Daraufhin sperrte die Polizei am Mittag das ganze Areal weiträumig ab, während der Entschärfung wurden die B 3, die ehemalige B 277 bei Niederkleen und die Kreisstraße zwischen Kirch-Göns und Niederkleen komplett für den Straßenverkehr gesperrt.

Aus den bereits im Magna-Park angesiedelten Firmenhallen wurden etwa 100 Beschäftigte evakuiert.

Nach der erfolgreichen Entschärfung um 14.45 Uhr stellte sich heraus, dass es sich doch "nur" um eine 50 Kilo schwere Fliegerbombe handelte – zwischenzeitlich hatte man sogar eine 500-Kilo-Bombe vermutet und entsprechend großflächig das Gelände geräumt.

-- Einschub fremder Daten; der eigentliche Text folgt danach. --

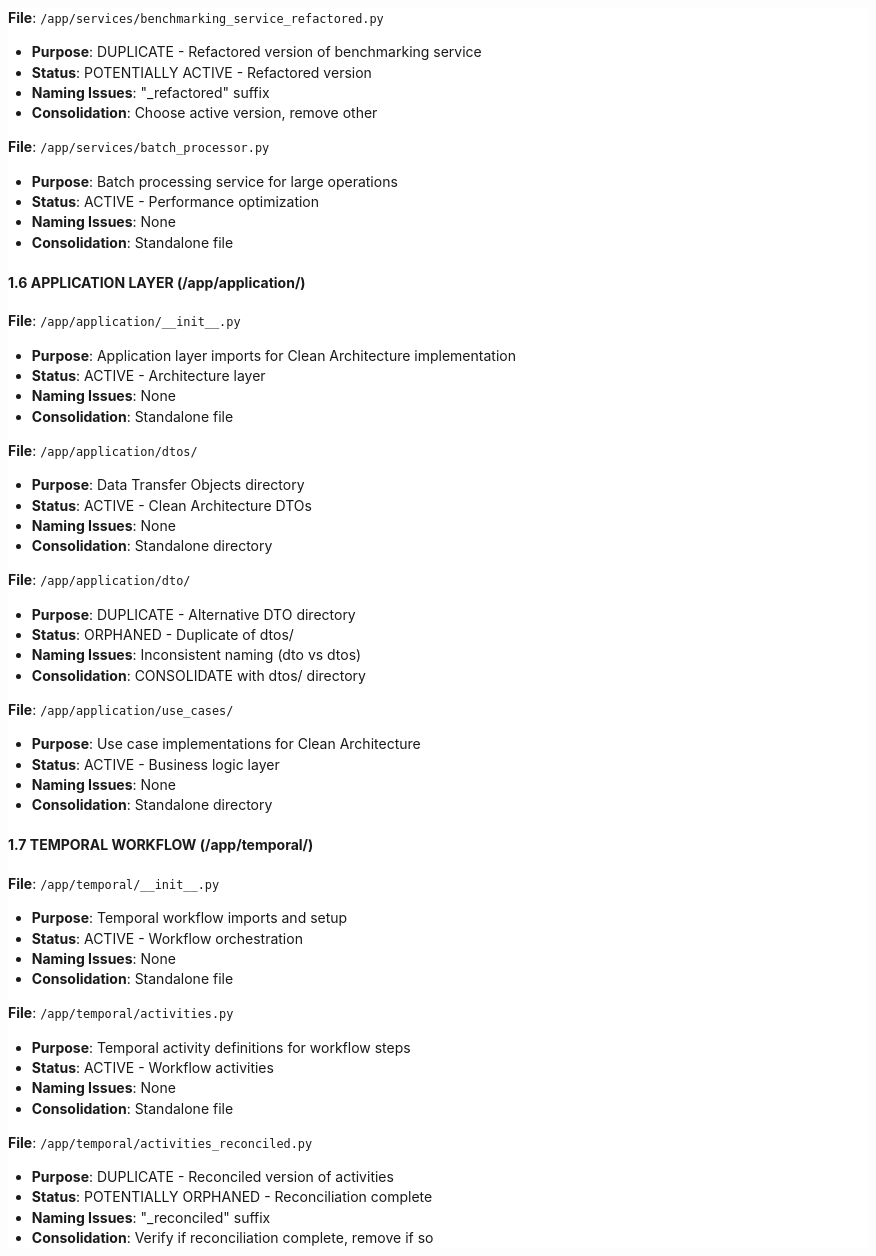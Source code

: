 **File**: `/app/services/benchmarking_service_refactored.py`
- **Purpose**: DUPLICATE - Refactored version of benchmarking service
- **Status**: POTENTIALLY ACTIVE - Refactored version
- **Naming Issues**: "_refactored" suffix
- **Consolidation**: Choose active version, remove other

**File**: `/app/services/batch_processor.py`
- **Purpose**: Batch processing service for large operations
- **Status**: ACTIVE - Performance optimization
- **Naming Issues**: None
- **Consolidation**: Standalone file

#### 1.6 APPLICATION LAYER (/app/application/)

**File**: `/app/application/__init__.py`
- **Purpose**: Application layer imports for Clean Architecture implementation
- **Status**: ACTIVE - Architecture layer
- **Naming Issues**: None
- **Consolidation**: Standalone file

**File**: `/app/application/dtos/`
- **Purpose**: Data Transfer Objects directory
- **Status**: ACTIVE - Clean Architecture DTOs
- **Naming Issues**: None
- **Consolidation**: Standalone directory

**File**: `/app/application/dto/`
- **Purpose**: DUPLICATE - Alternative DTO directory
- **Status**: ORPHANED - Duplicate of dtos/
- **Naming Issues**: Inconsistent naming (dto vs dtos)
- **Consolidation**: CONSOLIDATE with dtos/ directory

**File**: `/app/application/use_cases/`
- **Purpose**: Use case implementations for Clean Architecture
- **Status**: ACTIVE - Business logic layer
- **Naming Issues**: None
- **Consolidation**: Standalone directory

#### 1.7 TEMPORAL WORKFLOW (/app/temporal/)

**File**: `/app/temporal/__init__.py`
- **Purpose**: Temporal workflow imports and setup
- **Status**: ACTIVE - Workflow orchestration
- **Naming Issues**: None
- **Consolidation**: Standalone file

**File**: `/app/temporal/activities.py`
- **Purpose**: Temporal activity definitions for workflow steps
- **Status**: ACTIVE - Workflow activities
- **Naming Issues**: None
- **Consolidation**: Standalone file

**File**: `/app/temporal/activities_reconciled.py`
- **Purpose**: DUPLICATE - Reconciled version of activities
- **Status**: POTENTIALLY ORPHANED - Reconciliation complete
- **Naming Issues**: "_reconciled" suffix
- **Consolidation**: Verify if reconciliation complete, remove if so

Die Bombe dürfte bei den intensiven Angriffen der Alliierten gegen Ende des Weltkrieges über dem Gelände abgeworfen worden sein. Bis dahin war das Areal als Flugplatz der deutschen Luftwaffe genutzt worden, nach dem Krieg wurden auf dem Gelände die amerikanische Ayers-Kaserne und im Anschluss daran der Magna-Park errichtet. Fachleute gehen davon aus, dass tief in der Erde noch mehr Blindgänger liegen.